The teaching faculty has the qualifications and abilities to elevate standards and test scores, and if there are barriers to that, he wants to find out what those are, he said.
"Educating kids well shouldn't have to mean raising taxes," he said. "Let the teachers teach well and hold the kids to standards."
On Act 46, he said he considered the new statute a step in the right direction.
"The hard part is that people love local control, and in some cases that's great," he said. "But in the big picture, it's coming down from the top, so it's hard not to follow the guidelines, so it's something you've got to do ... and it's got to be done."
Monroe, 75, is a retired businessman who served on Manchester's Planning Commission for seven years, and while a resident of Sunderland, served for a year as that town's zoning administrator. Recently, he has been a member of GNAT-TV's board of directors for eight years, including four as the chairman. The broad trends characterizing education in Vermont — fewer students who were costing more to educate — prompted him to jump into the race for the open school board seat created by O'Donnell's upcoming departure.

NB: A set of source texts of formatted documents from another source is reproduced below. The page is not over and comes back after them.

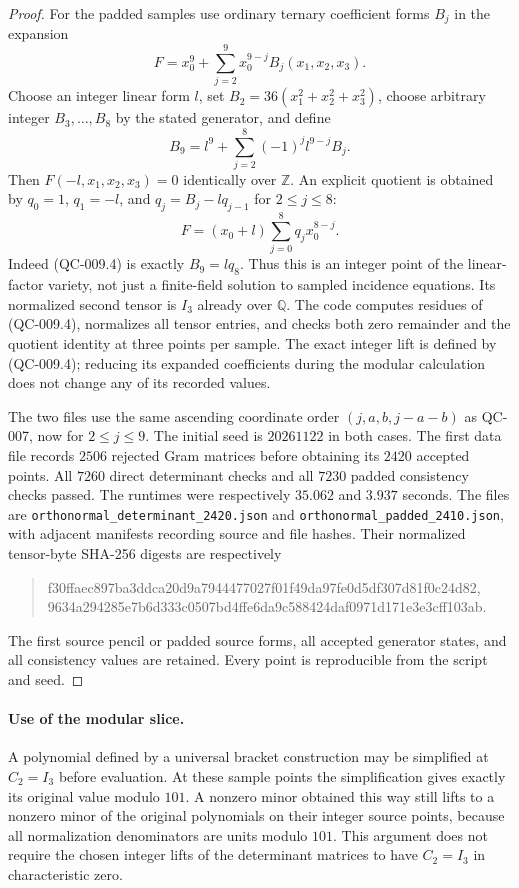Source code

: \begin{proof}
For the padded samples use ordinary ternary coefficient forms
$B_j$ in the expansion
\[
 F=x_0^9+\sum_{j=2}^9x_0^{9-j}B_j(x_1,x_2,x_3).
\]
Choose an integer linear form $l$, set
$B_2=36(x_1^2+x_2^2+x_3^2)$, choose arbitrary integer
$B_3,\ldots,B_8$ by the stated generator, and define
\[
 B_9=l^9+\sum_{j=2}^8(-1)^j l^{9-j}B_j.
 \tag{QC-009.4}
\]
Then $F(-l,x_1,x_2,x_3)=0$ identically over $\mathbb Z$.
An explicit quotient is obtained by $q_0=1$,
$q_1=-l$, and $q_j=B_j-lq_{j-1}$ for $2\leq j\leq8$:
\[
 F=(x_0+l)\sum_{j=0}^8q_jx_0^{8-j}.
 \tag{QC-009.5}
\]
Indeed (QC-009.4) is exactly $B_9=lq_8$. Thus this is an
integer point of the linear-factor variety, not just a
finite-field solution to sampled incidence equations. Its
normalized second tensor is $I_3$ already over $\mathbb Q$.
The code computes residues of (QC-009.4), normalizes all
tensor entries, and checks both zero remainder and the
quotient identity at three points per sample. The exact
integer lift is defined by (QC-009.4); reducing its expanded
coefficients during the modular calculation does not change
any of its recorded values.

The two files use the same ascending coordinate order
$(j,a,b,j-a-b)$ as QC-007, now for $2\leq j\leq9$.
The initial seed is $20261122$ in both cases. The first data
file records $2506$ rejected Gram matrices before obtaining
its $2420$ accepted points. All $7260$ direct determinant
checks and all $7230$ padded consistency checks passed.
The runtimes were respectively $35.062$ and $3.937$ seconds.
The files are
\texttt{orthonormal\_determinant\_2420.json} and
\texttt{orthonormal\_padded\_2410.json}, with adjacent
manifests recording source and file hashes. Their normalized
tensor-byte SHA-256 digests are respectively
\begin{quote}\ttfamily\small
f30ffaec897ba3ddca20d9a7944477027f01f49da97fe0d5df307d81f0c24d82,\\
9634a294285e7b6d333c0507bd4ffe6da9c588424daf0971d171e3e3cff103ab.
\end{quote}
The first source pencil or padded source forms, all accepted
generator states, and all consistency values are retained.
Every point is reproducible from the script and seed.
\end{proof}

\paragraph{Use of the modular slice.}
A polynomial defined by a universal bracket construction may
be simplified at $C_2=I_3$ before evaluation. At these sample
points the simplification gives exactly its original value
modulo $101$. A nonzero minor obtained this way still lifts
to a nonzero minor of the original polynomials on their
integer source points, because all normalization denominators
are units modulo $101$. This argument does not require the
chosen integer lifts of the determinant matrices to have
$C_2=I_3$ in characteristic zero.
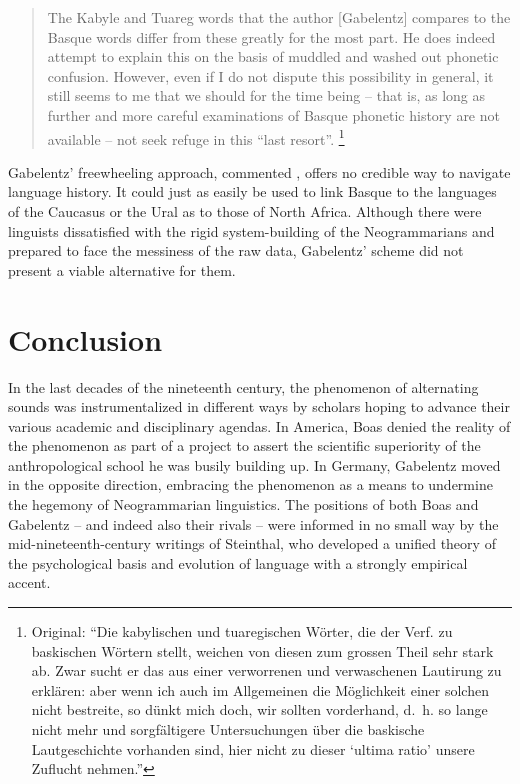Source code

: \documentclass[output=paper]{langscibook}
\begin{document}
\largerpage[1]\begin{quotation}
The Kabyle and Tuareg words that the author [Gabelentz] compares to the Basque words differ from these greatly for the most part. He does indeed attempt to explain this on the basis of muddled and washed out phonetic confusion. However, even if I do not dispute this possibility in general, it still seems to me that we should for the time being -- that is, as long as further and more careful examinations of Basque phonetic history are not available -- not seek refuge in this ``last resort''. \citep[334]{Schuchardt1893}\footnote{Original: ``Die kabylischen und tuaregischen Wörter, die der Verf. zu baskischen Wörtern stellt, weichen von diesen zum grossen Theil sehr stark ab. Zwar sucht er das aus einer verworrenen und verwaschenen Lautirung zu erklären: aber wenn ich auch im Allgemeinen die Möglichkeit einer solchen nicht bestreite, so dünkt mich doch, wir sollten vorderhand, d.~h. so lange nicht mehr und sorgfältigere Untersuchungen über die baskische Lautgeschichte vorhanden sind, hier nicht zu dieser `ultima ratio' unsere Zuflucht nehmen.''}
\end{quotation}

Gabelentz' freewheeling approach, commented \citet[334]{Schuchardt1893}, offers no credible way to navigate language history. It could just as easily be used to link Basque to the languages of the Caucasus or the Ural as to those of North Africa. Although there were linguists dissatisfied with the rigid system-building of the Neogrammarians and prepared to face the messiness of the raw data, Gabelentz' scheme did not present a viable alternative for them.

\section{Conclusion}
\label{sec:mcelvenny:conc}

In the last decades of the nineteenth century, the phenomenon of alternating sounds was instrumentalized in different ways by scholars hoping to advance their various academic and disciplinary agendas. In America, Boas denied the reality of the phenomenon as part of a project to assert the scientific superiority of the anthropological school he was busily building up. In Germany, Gabelentz moved in the opposite direction, embracing the phenomenon as a means to undermine the hegemony of Neogrammarian linguistics. The positions of both Boas and Gabelentz -- and indeed also their rivals -- were informed in no small way by the mid-nineteenth-century writings of Steinthal, who developed a unified theory of the psychological basis and evolution of language with a strongly empirical accent.
\end{document}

"You can't criticize things unless you're willing to step up to the plate," he said. "I don't want to sit around."
Vermont spends more per-pupil in education expenditures than any other state in the country, he said, and has one of the lowest student-teacher ratios. That, coupled with the fact that it's a rural state without being burdened by some of the socio-economic challenges faced by larger, more urban areas, should mean the test scores turned in by the state's students were off the charts, but they aren't, he said.
"I think we should do better," he said.
The enrollment decline at MEMS was a red flag that needed to be better understood, he added.

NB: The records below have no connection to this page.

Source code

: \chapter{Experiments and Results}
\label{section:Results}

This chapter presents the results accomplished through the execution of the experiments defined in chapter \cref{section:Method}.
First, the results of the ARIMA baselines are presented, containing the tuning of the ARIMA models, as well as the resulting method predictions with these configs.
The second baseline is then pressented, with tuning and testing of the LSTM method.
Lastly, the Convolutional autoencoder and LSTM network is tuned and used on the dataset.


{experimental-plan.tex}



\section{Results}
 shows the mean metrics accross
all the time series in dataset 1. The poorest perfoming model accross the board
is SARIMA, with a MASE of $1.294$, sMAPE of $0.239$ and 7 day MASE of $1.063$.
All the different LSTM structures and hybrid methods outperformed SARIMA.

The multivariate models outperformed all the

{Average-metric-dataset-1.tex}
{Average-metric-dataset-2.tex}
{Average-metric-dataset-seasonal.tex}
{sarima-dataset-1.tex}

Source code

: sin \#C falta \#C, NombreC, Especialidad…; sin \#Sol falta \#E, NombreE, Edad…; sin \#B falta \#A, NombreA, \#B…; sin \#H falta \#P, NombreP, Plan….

"There's something not right when you lose 15 percent of your 'customers' but your costs go up," he said.
Teacher's salary and benefits packages need to be re-examined and brought more in line with what the typical working person is earning, adding that he was a big fan of merit-based pay, or compensation tied to educational outcomes and meeting certain benchmarks.
He is also a fan of Act 46, noting that school consolidation has ample precedent in Vermont. Locally, when MEMS was first built, it meant that several smaller neighborhood schools were closed and those students enrolled at the larger central school. School consolidation is one of those ideas that is popular in the abstract, until it means applying it in a specific district or area.
"Everyone says that's a great idea, but not here," he said, recalling a proposal floated several years ago to study merging the Dorset and Manchester schools, making one an elementary school and the other a middle school.
But when there are as many students in Vermont as there are in Boston, Mass. — which has one school superintendent compared with Vermont's 61 — then efficiencies and cost savings shouldn't be that hard to find. The idea of an independent school district is also intriguing and worth a look, he added.
Manchester's school district portion of town meeting will take place at the MEMS gymnasium on Monday, Feb. 29, starting at 7 p.m. Voting on the school budget and the directors for the school board will take place the following day, Tuesday, March 1, from 8 a.m. - 7 p.m., at Town Hall.